Chatwork is a chat group with task management functions. You can chat, video call as well as share files, collaborate and manage tasks. The beauty of Chatwork is its one-stop system that lets you email and organise file attachments in a single platform. You will never need to download your documents and get out of your email to store your work in a folder anymore.
This is another chat platform that functions as a collaboration hub. You can chat, video call, file share and integrate with other tools like Google Calendar to keep tabs on meetings scheduled. Because it is a chat app, there are several ways you can use it to communicate – direct messages, notifications to remind you of what to do, and mentions to get your team to do their work.
With Slack, your virtual work space is divided into channels which are spaces for messaging, tools and files. You can organise your channels by teams, projects and even locations. In this way, you can share channels across organisations making working with external parties easy.
Maybe you do not need to manage a team but need common folders to store your work so your team can access them.
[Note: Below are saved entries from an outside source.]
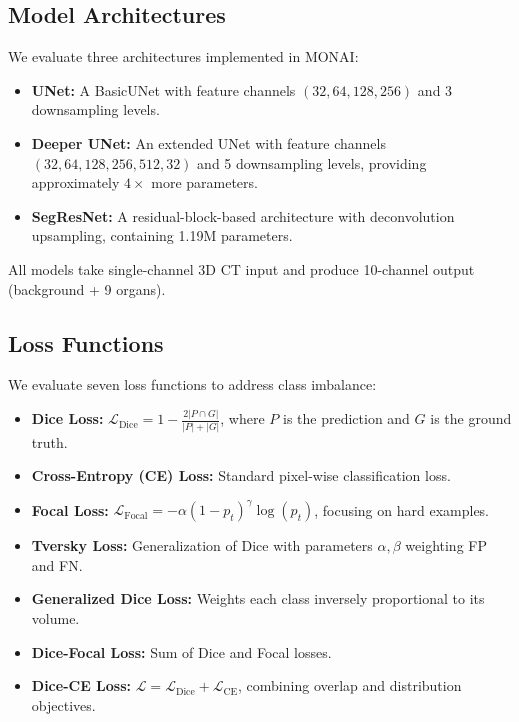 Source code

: \documentclass[10pt,twocolumn]{article}
\begin{document}
\subsection{Model Architectures}
\label{sec:models}

We evaluate three architectures implemented in MONAI:

\begin{itemize}[leftmargin=*]
    \item \textbf{UNet:} A BasicUNet with feature channels $(32, 64, 128, 256)$ and 3 downsampling levels.
    \item \textbf{Deeper UNet:} An extended UNet with feature channels $(32, 64, 128, 256, 512, 32)$ and 5 downsampling levels, providing approximately $4\times$ more parameters.
    \item \textbf{SegResNet:} A residual-block-based architecture with deconvolution upsampling, containing 1.19M parameters.
\end{itemize}

All models take single-channel 3D CT input and produce 10-channel output (background + 9 organs).

\subsection{Loss Functions}
\label{sec:loss}

We evaluate seven loss functions to address class imbalance:

\begin{itemize}[leftmargin=*]
    \item \textbf{Dice Loss:} $\mathcal{L}_{\text{Dice}} = 1 - \frac{2|P \cap G|}{|P| + |G|}$, where $P$ is the prediction and $G$ is the ground truth.
    \item \textbf{Cross-Entropy (CE) Loss:} Standard pixel-wise classification loss.
    \item \textbf{Focal Loss:} $\mathcal{L}_{\text{Focal}} = -\alpha(1-p_t)^\gamma \log(p_t)$, focusing on hard examples.
    \item \textbf{Tversky Loss:} Generalization of Dice with parameters $\alpha, \beta$ weighting FP and FN.
    \item \textbf{Generalized Dice Loss:} Weights each class inversely proportional to its volume.
    \item \textbf{Dice-Focal Loss:} Sum of Dice and Focal losses.
    \item \textbf{Dice-CE Loss:} $\mathcal{L} = \mathcal{L}_{\text{Dice}} + \mathcal{L}_{\text{CE}}$, combining overlap and distribution objectives.
\end{itemize}
\end{document}
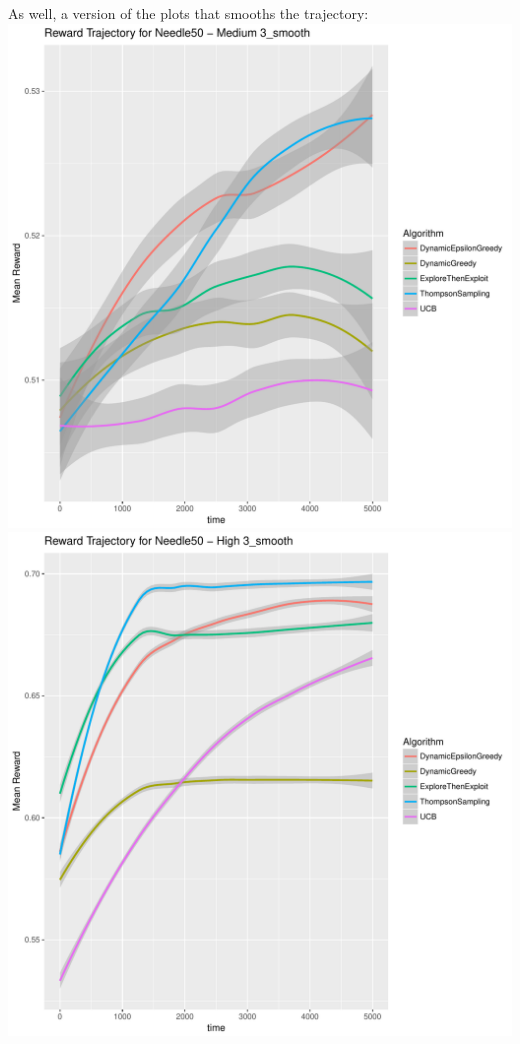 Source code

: \documentclass[11pt,letterpaper]{article}
\begin{document}
As well, a version of the plots that smooths the trajectory: \\
\includegraphics[scale=0.5]{"../results/Reward Trajectory for Needle50 - Medium 3_smooth"} \\
\includegraphics[scale=0.5]{"../results/Reward Trajectory for Needle50 - High 3_smooth"} \\
\end{document}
Then, file sharing apps that provide cloud storage are what you need.
1. Google Drive
This is a great way to back up your work and share it as well. Since this is accessed through your email, you can sync devices and get to your files whether you are working on your laptop or looking at it from your handphone or tablet while you are on the move. All you need to do is share the files with people on your team. Changes made by you or anyone else with access to the files are automatically saved. You can both work on the same document simultaneously as well. It is free for the first 15GB of storage space.
This file sharing app allows for 2GB of free space. This more limited storage capacity is made up for by Dropbox’s security feature. You can set passwords on shared files as well as expiration dates for the shared files after which others can no longer get access to those files. It is also easier to use Dropbox to share files because you can do it directly from Windows Explorer or Mac OS Finder. Syncing is faster as well so changes made appear more quickly.
OneDrive has up to 5GB of free space. As a Microsoft product, OneDrive seamlessly integrates with Windows operating system so data storage from Windows is effortless.
If you need to share videos, Vimeo is it. Filmmakers and production companies use it all the time. Ad free and password protected, it is a good place to store and share your visual work in progress.